Clients must act on supply chain risk as industry braces for Brexit
The UK Market Intelligence report points to stagnating order books, low margins and single stage tenders piling risk onto the supply chain ahead of Brexit. Clients must map out risk to avoid falling foul of chaotic process.
Construction clients must urgently assess the risk profile of their projects and programmes and brace for the impact of Brexit, according to Turner & Townsend.
Analysis from the global professional services company points to a weakened supply chain that is highly vulnerable to Brexit shocks as a result of high risk-exposure, low margins and faltering order books.

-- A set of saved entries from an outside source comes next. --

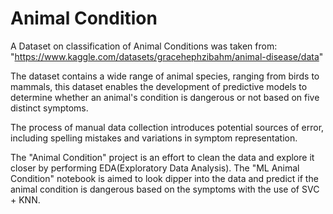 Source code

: # Animal Condition
A Dataset on classification of Animal Conditions was taken from: "https://www.kaggle.com/datasets/gracehephzibahm/animal-disease/data"

The dataset contains a wide range of animal species, ranging from birds to mammals, this dataset enables the development of predictive models to determine whether an animal's condition is dangerous or not based on five distinct symptoms.

The process of manual data collection introduces potential sources of error, including spelling mistakes and variations in symptom representation.

The "Animal Condition" project is an effort to clean the data and explore it closer by performing EDA(Exploratory Data Analysis).
The "ML Animal Condition" notebook is aimed to look dipper into the data and predict if the animal condition is dangerous based on the symptoms with the use of SVC + KNN.
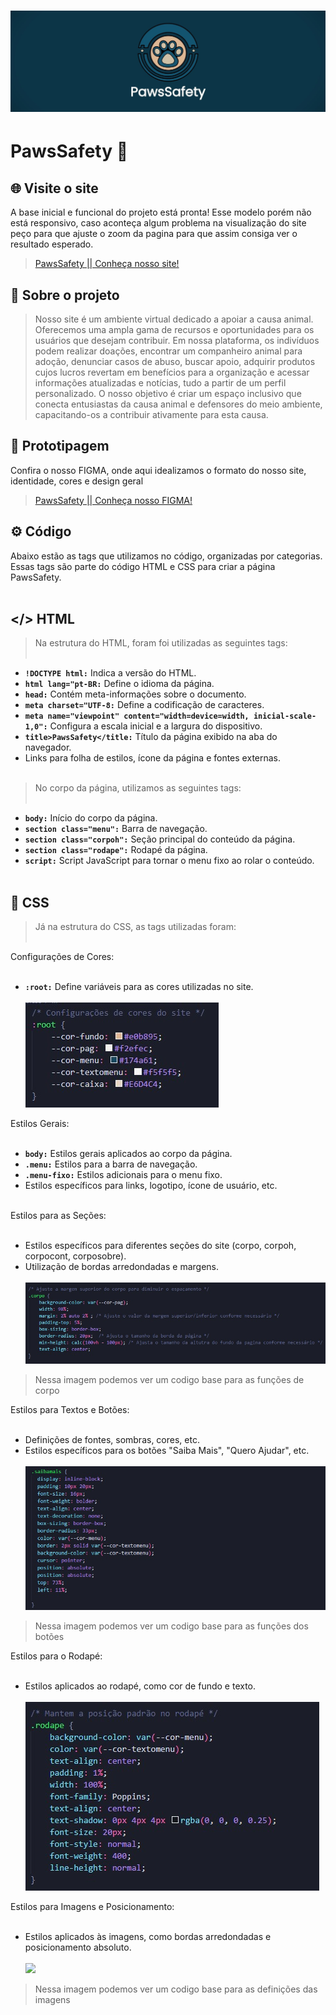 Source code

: # <img src="img/capatopo.jpg">
# PawsSafety 🐾

## 🌐 Visite o site 
A base inicial e funcional do projeto está pronta! Esse modelo porém não está responsivo, caso aconteça algum problema na visualização do site peço para que ajuste o zoom da pagina para que assim consiga ver o resultado esperado.<br />
> [PawsSafety || Conheça nosso site! ](https://pawssafety.netlify.app/)

## 📜 Sobre o projeto 
> Nosso site é um ambiente virtual dedicado a apoiar a causa animal. Oferecemos uma ampla gama de recursos e oportunidades para os usuários que desejam contribuir. Em nossa plataforma, os indivíduos podem realizar doações, encontrar um companheiro animal para adoção, denunciar casos de abuso, buscar apoio, adquirir produtos cujos lucros revertam em benefícios para a organização e acessar informações atualizadas e notícias, tudo a partir de um perfil personalizado. O nosso objetivo é criar um espaço inclusivo que conecta entusiastas da causa animal e defensores do meio ambiente, capacitando-os a contribuir ativamente para esta causa.


## 📂 Prototipagem
Confira o nosso FIGMA, onde aqui idealizamos o formato do nosso site, identidade, cores e design geral<br />
> [PawsSafety || Conheça nosso FIGMA! ](https://www.figma.com/file/4BZW83YcSUZudV12h0fniL/PawsSafety-Page?type=design&node-id=0-1&mode=design&t=hGjAcsi8cmQYh7lF-0)


## ⚙️ Código 
Abaixo estão as tags que utilizamos no código, organizadas por categorias. Essas tags são parte do código HTML e CSS para criar a página PawsSafety. <br /><br />

## </> HTML 
> Na estrutura do HTML, foram foi utilizadas as seguintes tags:<br /><br />

* **`!DOCTYPE html:`**  Indica a versão do HTML.<br />
* **`html lang="pt-BR:`** Define o idioma da página.<br />
* **`head:`** Contém meta-informações sobre o documento.<br />
* **`meta charset="UTF-8:`** Define a codificação de caracteres.<br />
* **`meta name="viewpoint" content="width=device=width, inicial-scale-1,0":`** Configura a escala inicial e a largura do dispositivo.<br />
* **`title>PawsSafety</title:`** Título da página exibido na aba do navegador.<br />
*  Links para folha de estilos, ícone da página e fontes externas.<br /><br />

> No corpo da página, utilizamos as seguintes tags:<br /><br />

* **`body:`** Início do corpo da página.<br />
* **`section class="menu":`** Barra de navegação.<br />
* **`section class="corpoh":`** Seção principal do conteúdo da página.<br />
* **`section class="rodape":`** Rodapé da página.<br />
* **`script:`** Script JavaScript para tornar o menu fixo ao rolar o conteúdo.<br /><br />

## 🎨 CSS
> Já na estrutura do CSS, as tags utilizadas foram:<br /><br />

Configurações de Cores:<br /><br />

* **`:root:`** Define variáveis para as cores utilizadas no site.<br /><br />
<img src="img/1root.jpg"><br />

Estilos Gerais:<br /><br />

* **`body:`** Estilos gerais aplicados ao corpo da página.<br />
* **`.menu:`** Estilos para a barra de navegação.<br />
* **`.menu-fixo:`** Estilos adicionais para o menu fixo.<br />
* Estilos específicos para links, logotipo, ícone de usuário, etc.<br /><br />


Estilos para as Seções:<br /><br />

* Estilos específicos para diferentes seções do site (corpo, corpoh, corpocont, corposobre).<br />
* Utilização de bordas arredondadas e margens.<br /><br />
<img src="img/2corpo.jpg"><br />
> Nessa imagem podemos ver um codigo base para as funções de corpo<br />

Estilos para Textos e Botões:<br /><br />

* Definições de fontes, sombras, cores, etc.<br />
* Estilos específicos para os botões "Saiba Mais", "Quero Ajudar", etc.<br /><br />
<img src="img/3botoes.jpg"><br />
> Nessa imagem podemos ver um codigo base para as funções dos botões<br />

Estilos para o Rodapé:<br /><br />

* Estilos aplicados ao rodapé, como cor de fundo e texto.<br /><br />
<img src="img/4rodape.jpg"><br />

Estilos para Imagens e Posicionamento:<br /><br />

* Estilos aplicados às imagens, como bordas arredondadas e posicionamento absoluto.<br /><br />
<img src="img/5imagens"><br />
> Nessa imagem podemos ver um codigo base para as definições das imagens<br />
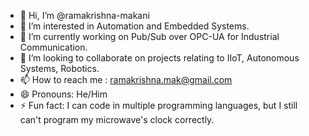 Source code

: - 👋 Hi, I’m @ramakrishna-makani
- 👀 I’m interested in Automation and Embedded Systems.
- 🌱 I’m currently working on Pub/Sub over OPC-UA for Industrial Communication.
- 💞️ I’m looking to collaborate on projects relating to IIoT, Autonomous Systems, Robotics.
- 📫 How to reach me : ramakrishna.mak@gmail.com
- 😄 Pronouns: He/Him
- ⚡ Fun fact: I can code in multiple programming languages, but I still can't program my microwave's clock correctly.

<!---
ramakrishna-makani/ramakrishna-makani is a ✨ special ✨ repository because its `README.md` (this file) appears on your GitHub profile.
You can click the Preview link to take a look at your changes.
--->
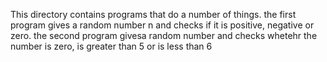 This directory contains programs that do a number of things.
the first program gives a random number n and checks if it is positive, negative or zero.
the second program givesa random number and checks whetehr the number is zero, is greater than 5 or is less than 6

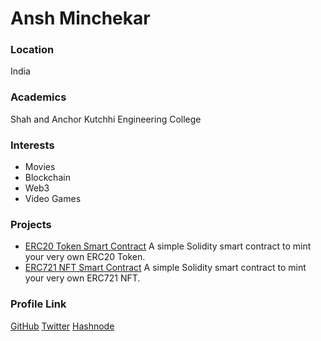 # Ansh Minchekar

### Location

India

### Academics

Shah and Anchor Kutchhi Engineering College

### Interests

- Movies
- Blockchain
- Web3
- Video Games


### Projects

- [ERC20 Token Smart Contract](https://github.com/AnshMinchekar/Valkyrie-Token) A simple Solidity smart contract to mint your very own ERC20 Token.
- [ERC721 NFT Smart Contract](https://github.com/AnshMinchekar/ValkyrieNFT-Collection) A simple Solidity smart contract to mint your very own ERC721 NFT.

### Profile Link

[GitHub](https://github.com/AnshMinchekar)
[Twitter](https://twitter.com/AnshMinchekar)
[Hashnode](https://anshm.hashnode.dev/)
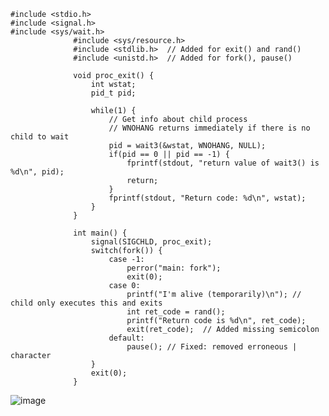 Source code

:     
    
    #include <stdio.h>
    #include <signal.h>
    #include <sys/wait.h>
                  #include <sys/resource.h>
                  #include <stdlib.h>  // Added for exit() and rand()
                  #include <unistd.h>  // Added for fork(), pause()
                  
                  void proc_exit() {
                      int wstat;
                      pid_t pid;
                  
                      while(1) {
                          // Get info about child process
                          // WNOHANG returns immediately if there is no child to wait
                          pid = wait3(&wstat, WNOHANG, NULL);
                          if(pid == 0 || pid == -1) {
                              fprintf(stdout, "return value of wait3() is %d\n", pid);
                              return;
                          }
                          fprintf(stdout, "Return code: %d\n", wstat);
                      }
                  }
                  
                  int main() {
                      signal(SIGCHLD, proc_exit);
                      switch(fork()) {
                          case -1:
                              perror("main: fork");
                              exit(0);
                          case 0:
                              printf("I'm alive (temporarily)\n"); // child only executes this and exits
                              int ret_code = rand();
                              printf("Return code is %d\n", ret_code);
                              exit(ret_code);  // Added missing semicolon
                          default:
                              pause(); // Fixed: removed erroneous | character
                      }
                      exit(0);
                  }
    
  ![image](https://github.com/user-attachments/assets/5406eb4e-65fa-408b-bc9f-c813c8eea281)
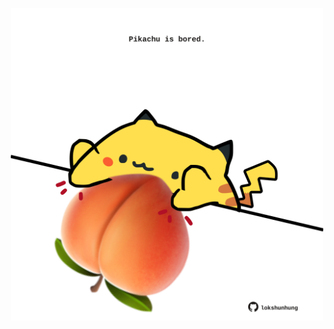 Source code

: <!-- built at 20/12/2022, 01:28:32 UTC -->
<p align="center">
  <img width="500" height="500" src="./ReadmeImage.svg">
</p>
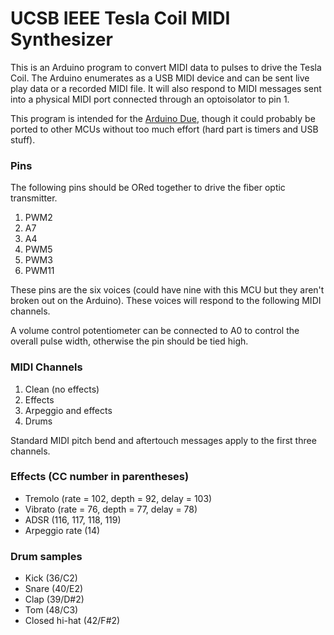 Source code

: # UCSB IEEE Tesla Coil MIDI Synthesizer

This is an Arduino program to convert MIDI data to pulses to drive the Tesla Coil. The Arduino enumerates as a USB MIDI device and can be sent live play data or a recorded MIDI file. It will also respond to MIDI messages sent into a physical MIDI port connected through an optoisolator to pin 1.

This program is intended for the [Arduino Due](https://docs.arduino.cc/hardware/due), though it could probably be ported to other MCUs without too much effort (hard part is timers and USB stuff).

### Pins
The following pins should be ORed together to drive the fiber optic transmitter.
 1. PWM2
 2. A7
 3. A4
 4. PWM5
 5. PWM3
 6. PWM11

These pins are the six voices (could have nine with this MCU but they aren't broken out on the Arduino). These voices will respond to the following MIDI channels.

A volume control potentiometer can be connected to A0 to control the overall pulse width, otherwise the pin should be tied high.

### MIDI Channels
 1. Clean (no effects)
 2. Effects
 3. Arpeggio and effects
 4. Drums

Standard MIDI pitch bend and aftertouch messages apply to the first three channels.

### Effects (CC number in parentheses)
 * Tremolo (rate = 102, depth = 92, delay = 103)
 * Vibrato (rate = 76, depth = 77, delay = 78)
 * ADSR (116, 117, 118, 119)
 * Arpeggio rate (14)

### Drum samples
 * Kick (36/C2)
 * Snare (40/E2)
 * Clap (39/D#2)
 * Tom (48/C3)
 * Closed hi-hat (42/F#2)
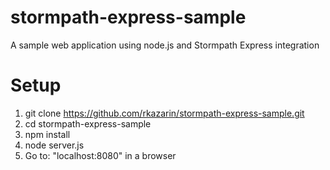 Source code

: stormpath-express-sample
========================

A sample web application using node.js and Stormpath Express integration 

Setup
========

1. git clone https://github.com/rkazarin/stormpath-express-sample.git
2. cd stormpath-express-sample
3. npm install
4. node server.js
5. Go to: "localhost:8080" in a browser
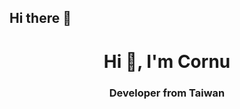 ## Hi there 👋

<h1 align="center">Hi 👋, I'm Cornu</h1>
<h3 align="center">Developer from Taiwan</h3>

<h3 align="left"></h3>
<p align="left">
</p>


<!--
**CornuDev/CornuDev** is a ✨ _special_ ✨ repository because its `README.md` (this file) appears on your GitHub profile.

Here are some ideas to get you started:

- 🔭 I’m currently working on ...
- 🌱 I’m currently learning ...
- 👯 I’m looking to collaborate on ...
- 🤔 I’m looking for help with ...
- 💬 Ask me about ...
- 📫 How to reach me: ...
- 😄 Pronouns: ...
- ⚡ Fun fact: ...
-->
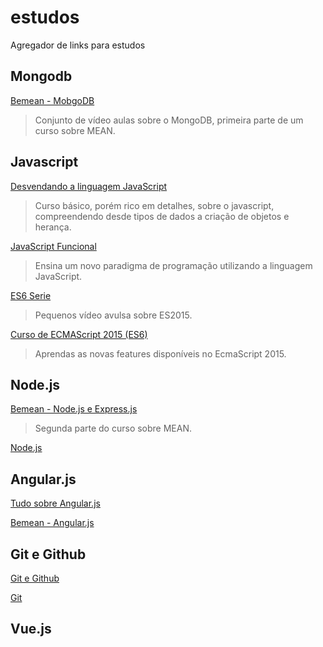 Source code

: # estudos
Agregador de links para estudos

## Mongodb

[Bemean - MobgoDB](https://www.youtube.com/playlist?list=PL77JVjKTJT2gXHb9FEokJsPEcoOmyF1pY)
> Conjunto de vídeo aulas sobre o MongoDB, primeira parte de um curso sobre MEAN.

## Javascript

[Desvendando a linguagem JavaScript](https://www.youtube.com/playlist?list=PLQCmSnNFVYnT1-oeDOSBnt164802rkegc)
> Curso básico, porém rico em detalhes, sobre o javascript, compreendendo desde tipos de dados a criação de objetos e herança.

[JavaScript Funcional](https://www.youtube.com/playlist?list=PL77JVjKTJT2iAlBJX3buyljqzfoR9nV_R)
> Ensina um novo paradigma de programação utilizando a linguagem JavaScript.

[ES6 Serie](https://www.youtube.com/playlist?list=PL77JVjKTJT2gS3pkXAamNG2EakHA53HcS)
> Pequenos vídeo avulsa sobre ES2015.

[Curso de ECMAScript 2015 (ES6)](https://www.youtube.com/playlist?list=PLDm7BSK-M5Yk30T65F5yeuCcStOQBPKq2)
> Aprendas as novas features disponíveis no EcmaScript 2015.

## Node.js

[Bemean - Node.js e Express.js](https://www.youtube.com/playlist?list=PL77JVjKTJT2hP_lxL88oDo2rJvOskpGfJ)
> Segunda parte do curso sobre MEAN.

[Node.js](https://www.youtube.com/playlist?list=PLQCmSnNFVYnTFo60Bt972f8HA4Td7WKwq)

## Angular.js

[Tudo sobre Angular.js](https://www.youtube.com/playlist?list=PLQCmSnNFVYnTD5p2fR4EXmtlR6jQJMbPb)

[Bemean - Angular.js](https://www.youtube.com/playlist?list=PL77JVjKTJT2hfviaP9JV_ZyJWSD4je7Df)

## Git e Github

[Git e Github](https://www.youtube.com/playlist?list=PL77JVjKTJT2h4aACrIx1ECmr8h9esjh16)

[Git](https://www.youtube.com/playlist?list=PLQCmSnNFVYnRdgxOC_ufH58NxlmM6VYd1)

## Vue.js



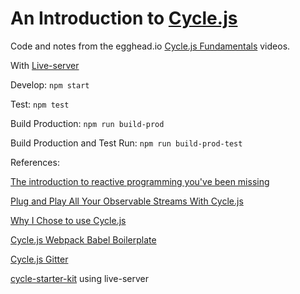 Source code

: # An Introduction to [Cycle.js](http://cycle.js.org/)

Code and notes from the egghead.io [Cycle.js Fundamentals](https://egghead.io/series/cycle-js-fundamentals) videos.

With [Live-server](https://github.com/tapio/live-server)

Develop: `npm start`

Test: `npm test`

Build Production: `npm run build-prod`

Build Production and Test Run: `npm run build-prod-test`

References: 

[The introduction to reactive programming you've been missing](https://gist.github.com/staltz/868e7e9bc2a7b8c1f754)

[Plug and Play All Your Observable Streams With Cycle.js](https://medium.com/@fkrautwald/plug-and-play-all-your-observable-streams-with-cycle-js-e543fc287872#.hqxnp2igj)

[Why I Chose to use Cycle.js](https://medium.com/@_cmdv_/why-i-chose-to-use-cycle-js-9156173c2752#.fgy6kgaj2)

[Cycle.js Webpack Babel Boilerplate](https://github.com/Cmdv/cycle-webpack-boilerplate)

[Cycle.js Gitter](https://gitter.im/cyclejs/cycle-core)

[cycle-starter-kit](https://github.com/erkarl/cycle-starter-kit) using live-server


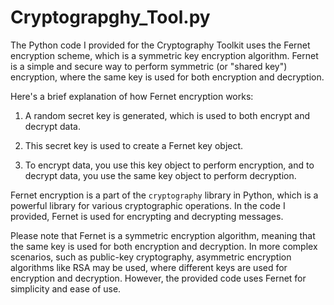 # Cryptograpghy_Tool.py
 
The Python code I provided for the Cryptography Toolkit uses the Fernet encryption scheme, which is a symmetric key encryption algorithm. Fernet is a simple and secure way to perform symmetric (or "shared key") encryption, where the same key is used for both encryption and decryption.

Here's a brief explanation of how Fernet encryption works:

1. A random secret key is generated, which is used to both encrypt and decrypt data.

2. This secret key is used to create a Fernet key object.

3. To encrypt data, you use this key object to perform encryption, and to decrypt data, you use the same key object to perform decryption.

Fernet encryption is a part of the `cryptography` library in Python, which is a powerful library for various cryptographic operations. In the code I provided, Fernet is used for encrypting and decrypting messages.

Please note that Fernet is a symmetric encryption algorithm, meaning that the same key is used for both encryption and decryption. In more complex scenarios, such as public-key cryptography, asymmetric encryption algorithms like RSA may be used, where different keys are used for encryption and decryption. However, the provided code uses Fernet for simplicity and ease of use.
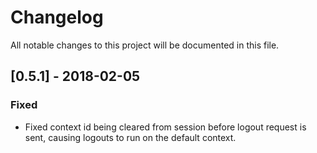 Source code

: # Changelog
All notable changes to this project will be documented in this file.

## [0.5.1] - 2018-02-05
### Fixed
- Fixed context id being cleared from session before logout request is sent, causing logouts to run on the default context.

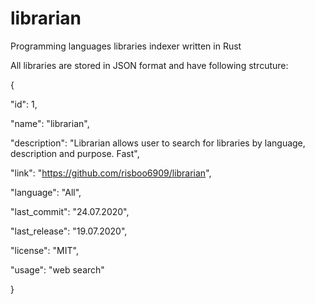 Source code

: # librarian
Programming languages libraries indexer written in Rust

All libraries are stored in JSON format and have following strcuture:
  
{

  "id": 1,
  
  "name": "librarian",
  
  "description": "Librarian allows user to search for libraries by language, description and purpose. Fast",
  
  "link": "https://github.com/risboo6909/librarian",
  
  "language": "All",
  
  "last_commit": "24.07.2020",
  
  "last_release": "19.07.2020",
  
  "license": "MIT",
  
  "usage": "web search"
  
}
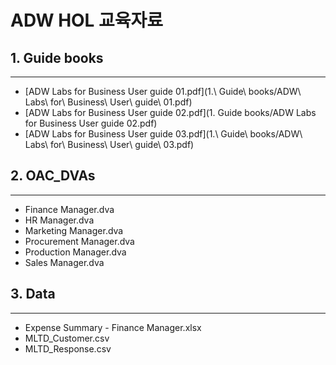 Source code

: # ADW HOL 교육자료

## 1. Guide books
---
* [ADW Labs for Business User guide 01.pdf](1\.\ Guide\ books/ADW\ Labs\ for\ Business\ User\ guide\ 01.pdf)
* [ADW Labs for Business User guide 02.pdf](1. Guide books/ADW Labs for Business User guide 02.pdf)
* [ADW Labs for Business User guide 03.pdf](1\.\ Guide\ books/ADW\ Labs\ for\ Business\ User\ guide\ 03.pdf)

## 2. OAC_DVAs
---
* Finance Manager.dva
* HR Manager.dva
* Marketing Manager.dva
* Procurement Manager.dva
* Production Manager.dva
* Sales Manager.dva

## 3. Data
---
* Expense Summary - Finance Manager.xlsx
* MLTD_Customer.csv
* MLTD_Response.csv
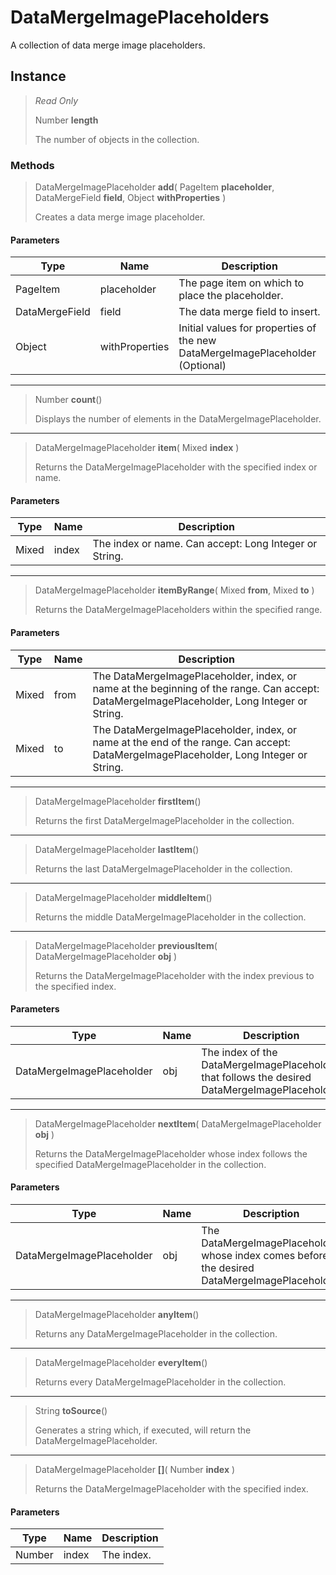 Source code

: # DataMergeImagePlaceholders
A collection of data merge image placeholders.

## Instance
> *Read Only* 
> 
> Number **length** 
>
> The number of objects in the collection.

### Methods
> DataMergeImagePlaceholder **add**( PageItem **placeholder**, DataMergeField **field**, Object **withProperties** )
> 
> Creates a data merge image placeholder.
#### Parameters
| Type | Name | Description |
|---|---|---|
| PageItem | placeholder | The page item on which to place the placeholder. |
| DataMergeField | field | The data merge field to insert. |
| Object | withProperties | Initial values for properties of the new DataMergeImagePlaceholder (Optional) |

*** 
> Number **count**()
> 
> Displays the number of elements in the DataMergeImagePlaceholder.
*** 
> DataMergeImagePlaceholder **item**( Mixed **index** )
> 
> Returns the DataMergeImagePlaceholder with the specified index or name.
#### Parameters
| Type | Name | Description |
|---|---|---|
| Mixed | index | The index or name. Can accept: Long Integer or String. |

*** 
> DataMergeImagePlaceholder **itemByRange**( Mixed **from**, Mixed **to** )
> 
> Returns the DataMergeImagePlaceholders within the specified range.
#### Parameters
| Type | Name | Description |
|---|---|---|
| Mixed | from | The DataMergeImagePlaceholder, index, or name at the beginning of the range. Can accept: DataMergeImagePlaceholder, Long Integer or String. |
| Mixed | to | The DataMergeImagePlaceholder, index, or name at the end of the range. Can accept: DataMergeImagePlaceholder, Long Integer or String. |

*** 
> DataMergeImagePlaceholder **firstItem**()
> 
> Returns the first DataMergeImagePlaceholder in the collection.
*** 
> DataMergeImagePlaceholder **lastItem**()
> 
> Returns the last DataMergeImagePlaceholder in the collection.
*** 
> DataMergeImagePlaceholder **middleItem**()
> 
> Returns the middle DataMergeImagePlaceholder in the collection.
*** 
> DataMergeImagePlaceholder **previousItem**( DataMergeImagePlaceholder **obj** )
> 
> Returns the DataMergeImagePlaceholder with the index previous to the specified index.
#### Parameters
| Type | Name | Description |
|---|---|---|
| DataMergeImagePlaceholder | obj | The index of the DataMergeImagePlaceholder that follows the desired DataMergeImagePlaceholder. |

*** 
> DataMergeImagePlaceholder **nextItem**( DataMergeImagePlaceholder **obj** )
> 
> Returns the DataMergeImagePlaceholder whose index follows the specified DataMergeImagePlaceholder in the collection.
#### Parameters
| Type | Name | Description |
|---|---|---|
| DataMergeImagePlaceholder | obj | The DataMergeImagePlaceholder whose index comes before the desired DataMergeImagePlaceholder. |

*** 
> DataMergeImagePlaceholder **anyItem**()
> 
> Returns any DataMergeImagePlaceholder in the collection.
*** 
> DataMergeImagePlaceholder **everyItem**()
> 
> Returns every DataMergeImagePlaceholder in the collection.
*** 
> String **toSource**()
> 
> Generates a string which, if executed, will return the DataMergeImagePlaceholder.
*** 
> DataMergeImagePlaceholder **[]**( Number **index** )
> 
> Returns the DataMergeImagePlaceholder with the specified index.
#### Parameters
| Type | Name | Description |
|---|---|---|
| Number | index | The index. |


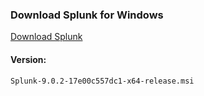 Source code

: ### Download Splunk for Windows

[Download Splunk](https://drive.google.com/file/d/12AanzdhNVn0rJCwsZEFz3UjdpbJoWDq/view)

#### Version:
`Splunk-9.0.2-17e00c557dc1-x64-release.msi`
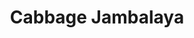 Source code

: ---
path: "/recipes/cabbage-jambalaya"
title: "Cabbage Jambalaya"
recipe: "Season both sides of pork chops with paprika, salt, and pepper.
Heat a large skillet over medium-high heat; add 2 tablespoons butter. Sear pork chops until golden brown and no longer pink in the center, 2 to 4 minutes per side. Remove pork chops from the skillet and set aside.
Melt remaining butter in the same skillet over medium-high heat. Add mushrooms and cook until golden and excess moisture evaporates, about 5 minutes. Add garlic and mustard; cook until garlic is fragrant, about 1 minute.
Add flour to the skillet, stirring to remove any lumps. Slowly add beef broth, whisking until incorporated. Season with salt and pepper. Reduce heat to medium and simmer, stirring often, until sauce thickens, about 5 minutes. Check for seasoning again.
Return pork chops to the skillet and cook until heated through, about 1 minute. Serve hot."
img: guiona-and-black-beans.jpg
---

Research as part of the business’ latest quarterly UK Market Intelligence report shows order books for the 2019/20 financial year at 48 percent full across the industry – only 3.3 percent higher than six months earlier as Brexit uncertainty chokes off financial commitment to new projects. The figures are backed by recent IHS Markit / CIPS statistics, which reported the first monthly contraction in construction activity for 11 months in February.
Nationally, tender prices are expected to rise by 2.4 percent for building projects and 3.6 percent for infrastructure over 2019, but the benefits are not likely to be felt by contractors amid ongoing inflation in material and labour costs.
Statistical analysis as part of the UKMI shows highlights a long-term shift to single stage construction tenders, placing greater risk onto contractors. Nearly 40 percent of tenders awarded in the last quarter of 2019 were single-stage, compared to just 25 percent for the same period in 2015.
Paul Connolly, UK Managing Director of cost management at Turner & Townsend said such structural shifts are likely to be compounded by Brexit and called for clients to urgently assess their exposure:
“After years of negotiation, all Brexit outcomes still remain on the table for the construction industry, including no deal.
“What we do know is that the industry itself is ill-prepared for a major shock, with low margins, faltering tender pipelines and risk piled up in the supply chain. Clients need to act now to map dependencies – from plant, materials and finished goods to labour – to understand and model the potential impacts on cost and schedule.”
Turner & Townsend’s UK Market Intelligence reports outlines ten key areas that need consideration as part of Brexit action plans to manage project risks, including stockpiling, alternative sourcing from outside EU or EU gateway markets, the impact of tariffs, and contract resilience.
Paul Connolly continues:
“The effect of the current extension to the Brexit negotiations is an eleventh-hour reprieve. Although it does not provide clarity, it’s a welcome window in which to ramp up contingency plans to maintain key projects and programmes.”